As long as OP teaches self-respect, safety, and consent, that is enough.

Bubblebubblebah · 18/09/2022 09:26

newsaint · 18/09/2022 01:01

@Bubblebubblebah

Monogamy isnt the opposite of cheating.

Faithfulness is the opposite of cheating.

Monogamy is the opposite of promiscuity.

Monogamy is to have one partner at the time. Bar few instances of threesome, I was therefore monogamous😁

Antonym for promiscuoty is celibacy.

Bubblebubblebah · 18/09/2022 09:31

But that IS how society views promiscuous women.It isn't fair or right but it IS a fact.Many men will not regard a women who has (as another t her poster put it) made herself cheap as material for a serious relationship. Certainly nor someone to marry

You are right. Let's keep the status quo to make men and some women happy.
Ladies, time for shopping I guess. 😔 Back to our women corner. Be good girls so men will like you

Cinderella1 · 18/09/2022 09:38

Cillery · 17/09/2022 19:33

I think you have the answer - sex does not equal love. You are giving part of yourself away when you have sex. Do you want to be cheap or sell yourself dear to the person you love?

Wow, just so many red flags from two sentences! Just because some women enjoy having sex with multiple partners it doesn't make them cheap. Anyone thinking that you are selling yourself, especially to someone you love, is very messed up in my opinion! Please stop trying to advise others - you are in no position to do so!

AdamRyan · 18/09/2022 09:46

But sex isn't always better when there is a connection
In my experience having sex with someone you love adds a whole different dimension to it.
I had a fair bit of casual sex when I was younger and have no issue with it. However I think its important to say sex is at its best when love is involved. Otherwise it's easy to see "good sex" as being adventurous and giving and getting orgasms. And those things aren't what all women are going to enjoy/find easy so they might think they aren't good at sex.

Grandeur · 18/09/2022 09:47

SimonaRazowska · 17/09/2022 19:47

You may be relieved to know many teens look at things differently from our generation

I feel boys are shamed even more than girls about promiscuity and are written off as "fuck boys"

Not sure this is an improvement but I feel that boys and girls are treated more equally (even if it's equally bad) in this respect now

I just talk to my teens about in general terms and not related to myself

It's a good thing to talk about honestly imo

So just be honest but don't make it too personal

I feel boys are shamed even more than girls about promiscuity and are written off as "fuck boys"
Simply not true. Also "fuck boy" refers to boys who lead lots of girls on just for sex then discard them after, or boys who are persistent cheats.

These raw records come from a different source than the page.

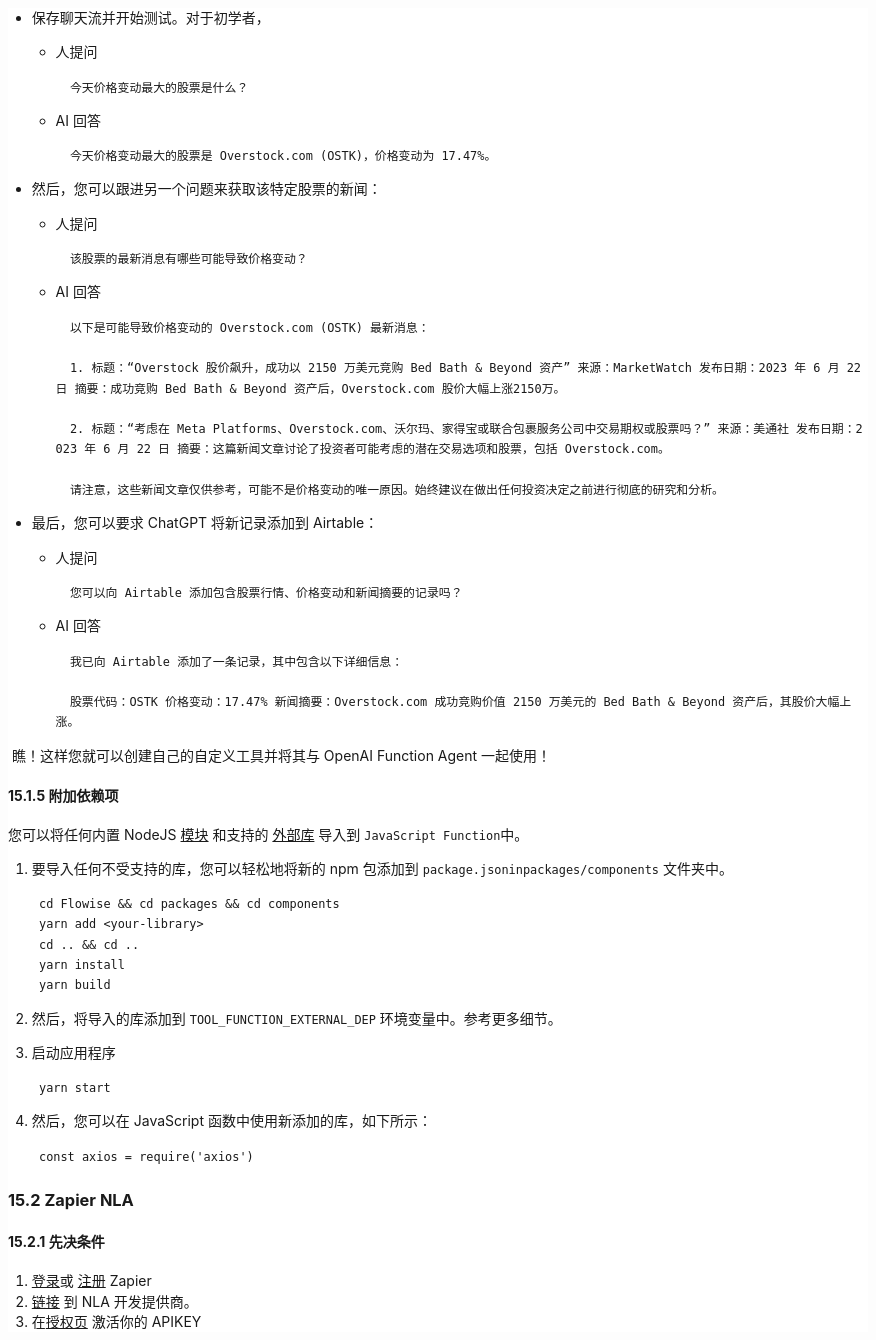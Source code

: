 - 保存聊天流并开始测试。对于初学者，
	- 人提问
	
			今天价格变动最大的股票是什么？
	- AI 回答
			
			今天价格变动最大的股票是 Overstock.com (OSTK)，价格变动为 17.47%。
- 然后，您可以跟进另一个问题来获取该特定股票的新闻：
	- 人提问

			该股票的最新消息有哪些可能导致价格变动？
	- AI 回答		

			以下是可能导致价格变动的 Overstock.com (OSTK) 最新消息：

			1. 标题：“Overstock 股价飙升，成功以 2150 万美元竞购 Bed Bath & Beyond 资产” 来源：MarketWatch 发布日期：2023 年 6 月 22 日 摘要：成功竞购 Bed Bath & Beyond 资产后，Overstock.com 股价大幅上涨2150万。
			
			2. 标题：“考虑在 Meta Platforms、Overstock.com、沃尔玛、家得宝或联合包裹服务公司中交易期权或股票吗？” 来源：美通社 发布日期：2023 年 6 月 22 日 摘要：这篇新闻文章讨论了投资者可能考虑的潜在交易选项和股票，包括 Overstock.com。
			
			请注意，这些新闻文章仅供参考，可能不是价格变动的唯一原因。始终建议在做出任何投资决定之前进行彻底的研究和分析。
- 最后，您可以要求 ChatGPT 将新记录添加到 Airtable：
	- 人提问

			您可以向 Airtable 添加包含股票行情、价格变动和新闻摘要的记录吗？
	- AI 回答
	
			我已向 Airtable 添加了一条记录，其中包含以下详细信息：

			股票代码：OSTK 价格变动：17.47% 新闻摘要：Overstock.com 成功竞购价值 2150 万美元的 Bed Bath & Beyond 资产后，其股价大幅上涨。
​
 瞧！这样您就可以创建自己的自定义工具并将其与 OpenAI Function Agent 一起使用！

#### 15.1.5 附加依赖项
您可以将任何内置 NodeJS [模块](https://www.w3schools.com/nodejs/ref_modules.asp) 和支持的 [外部库](https://github.com/FlowiseAI/Flowise/blob/main/packages/components/src/utils.ts#L289) 导入到 `JavaScript Function`中。

1. 要导入任何不受支持的库，您可以轻松地将新的 npm 包添加到 `package.jsoninpackages/components` 文件夹中。

		cd Flowise && cd packages && cd components
		yarn add <your-library>
		cd .. && cd ..
		yarn install
		yarn build
2. 然后，将导入的库添加到 `TOOL_FUNCTION_EXTERNAL_DEP` 环境变量中。参考更多细节。
3. 启动应用程序
	
		yarn start
4. 然后，您可以在 JavaScript 函数中使用新添加的库，如下所示：

		const axios = require('axios')

### 15.2 Zapier NLA
#### 15.2.1 先决条件
1. [登录](https://zapier.com/app/login)或 [注册](https://zapier.com/sign-up) Zapier
2. [链接](https://nla.zapier.com/dev/start/) 到 NLA 开发提供商。
3. 在[授权页](https://nla.zapier.com/credentials/) 激活你的 APIKEY 

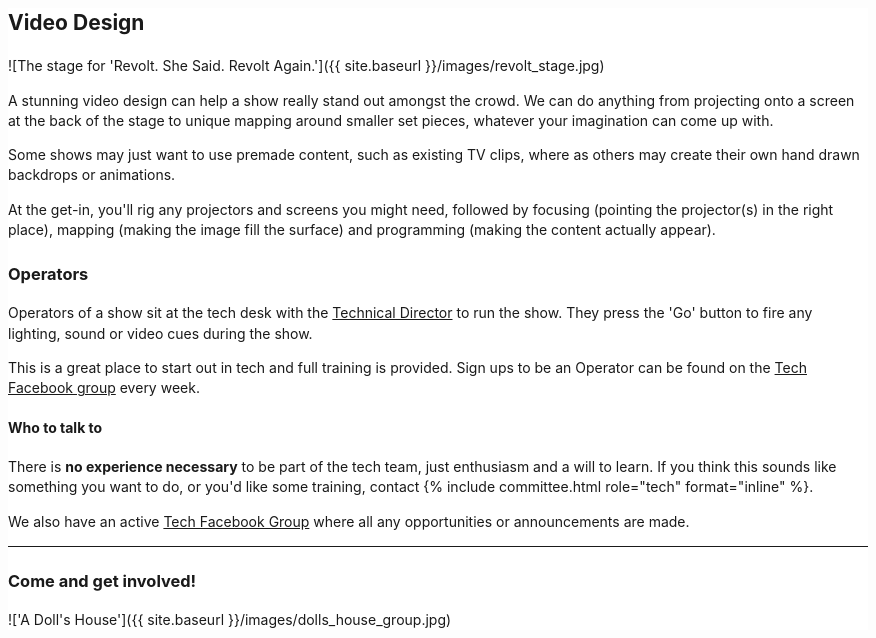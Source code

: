 ## Video Design 

![The stage for 'Revolt. She Said. Revolt Again.']({{ site.baseurl }}/images/revolt_stage.jpg)

A stunning video design can help a show really stand out amongst the crowd. We can do anything from projecting onto a screen at the back of the stage to unique mapping around smaller set pieces, whatever your imagination can come up with.

Some shows may just want to use premade content, such as existing TV clips, where as others may create their own hand drawn backdrops or animations.

At the get-in, you'll rig any projectors and screens you might need, followed by focusing (pointing the projector(s) in the right place), mapping (making the image fill the surface) and programming (making the content actually appear). 

</div>

<div class="col-md-6" markdown="1">

### Operators 

Operators of a show sit at the tech desk with the [Technical Director](#technical-director) to run the show. They press the 'Go' button to fire any lighting, sound or video cues during the show.

This is a great place to start out in tech and full training is provided. Sign ups to be an Operator can be found on the [Tech Facebook group](http://facebook.com/groups/nnt.tech/) every week. 

</div><div class="col-md-6" markdown="1">

#### Who to talk to

There is **no experience necessary** to be part of the tech team, just enthusiasm and a will to learn. If you think this sounds like something you want to do, or you'd like some training, contact {% include committee.html role="tech" format="inline" %}.

We also have an active [Tech Facebook Group](http://facebook.com/groups/nnt.tech) where all any opportunities or announcements are made.

</div></div>

<hr>

### Come and get involved!

!['A Doll's House']({{ site.baseurl }}/images/dolls_house_group.jpg)
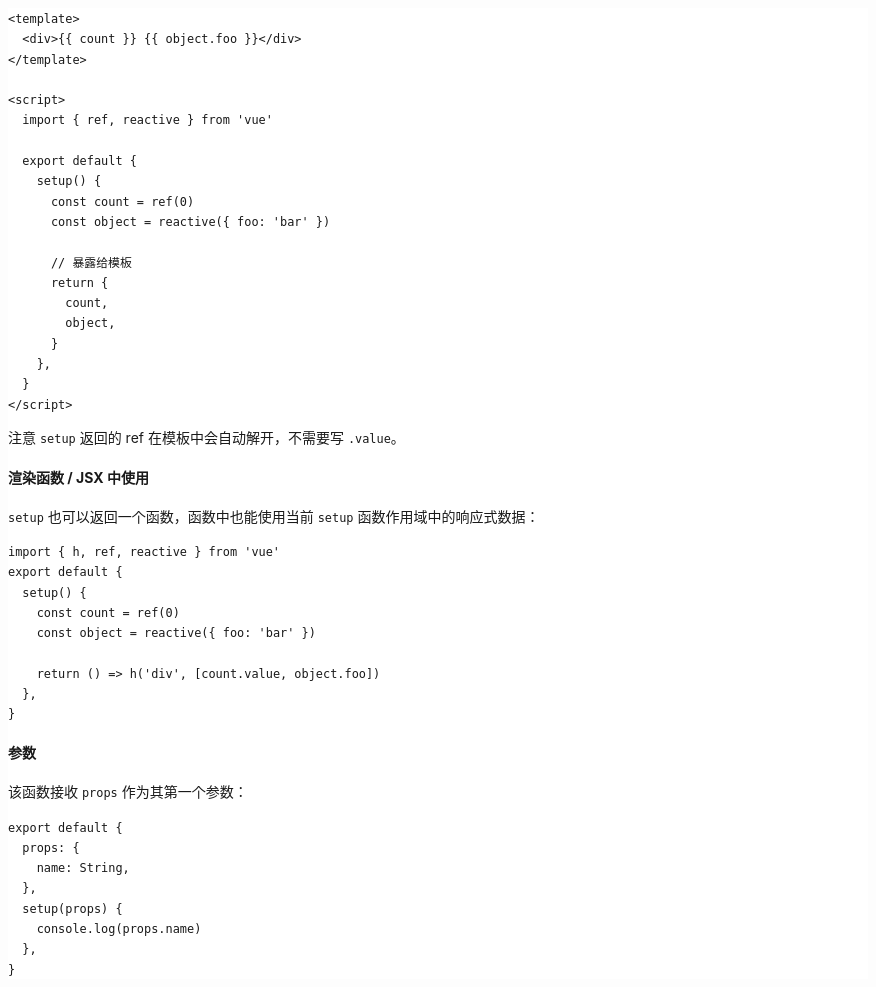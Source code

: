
```vue
<template>
  <div>{{ count }} {{ object.foo }}</div>
</template>

<script>
  import { ref, reactive } from 'vue'

  export default {
    setup() {
      const count = ref(0)
      const object = reactive({ foo: 'bar' })

      // 暴露给模板
      return {
        count,
        object,
      }
    },
  }
</script>
```

注意 `setup` 返回的 ref 在模板中会自动解开，不需要写 `.value`。

#### **渲染函数 / JSX 中使用**

`setup` 也可以返回一个函数，函数中也能使用当前 `setup` 函数作用域中的响应式数据：

```vue
import { h, ref, reactive } from 'vue'
export default {
  setup() {
    const count = ref(0)
    const object = reactive({ foo: 'bar' })

    return () => h('div', [count.value, object.foo])
  },
}
```

#### **参数**

该函数接收 `props` 作为其第一个参数：

```vue
export default {
  props: {
    name: String,
  },
  setup(props) {
    console.log(props.name)
  },
}
```


  [key: string]: unknown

Bubblebubblebah · 18/09/2022 09:51

AdamRyan · 18/09/2022 09:46

But sex isn't always better when there is a connection
In my experience having sex with someone you love adds a whole different dimension to it.
I had a fair bit of casual sex when I was younger and have no issue with it. However I think its important to say sex is at its best when love is involved. Otherwise it's easy to see "good sex" as being adventurous and giving and getting orgasms. And those things aren't what all women are going to enjoy/find easy so they might think they aren't good at sex.

It's important to say it is individual. Some people can have the best sex without love, some don't.
Like anything in life

ultimateforks · 18/09/2022 09:51

AdamRyan · 18/09/2022 09:46

But sex isn't always better when there is a connection
In my experience having sex with someone you love adds a whole different dimension to it.
I had a fair bit of casual sex when I was younger and have no issue with it. However I think its important to say sex is at its best when love is involved. Otherwise it's easy to see "good sex" as being adventurous and giving and getting orgasms. And those things aren't what all women are going to enjoy/find easy so they might think they aren't good at sex.

But this is the issue

In your experience

Your daughters will be different people with different needs

It's very odd to then bring into the mix the 'sex with connection' is better when that's not true for all. In fact I don't know many women who'd say that their best sexual experiences were with someone they had a connection to.

It forms part of the shame trope that you should then hold out for a connection.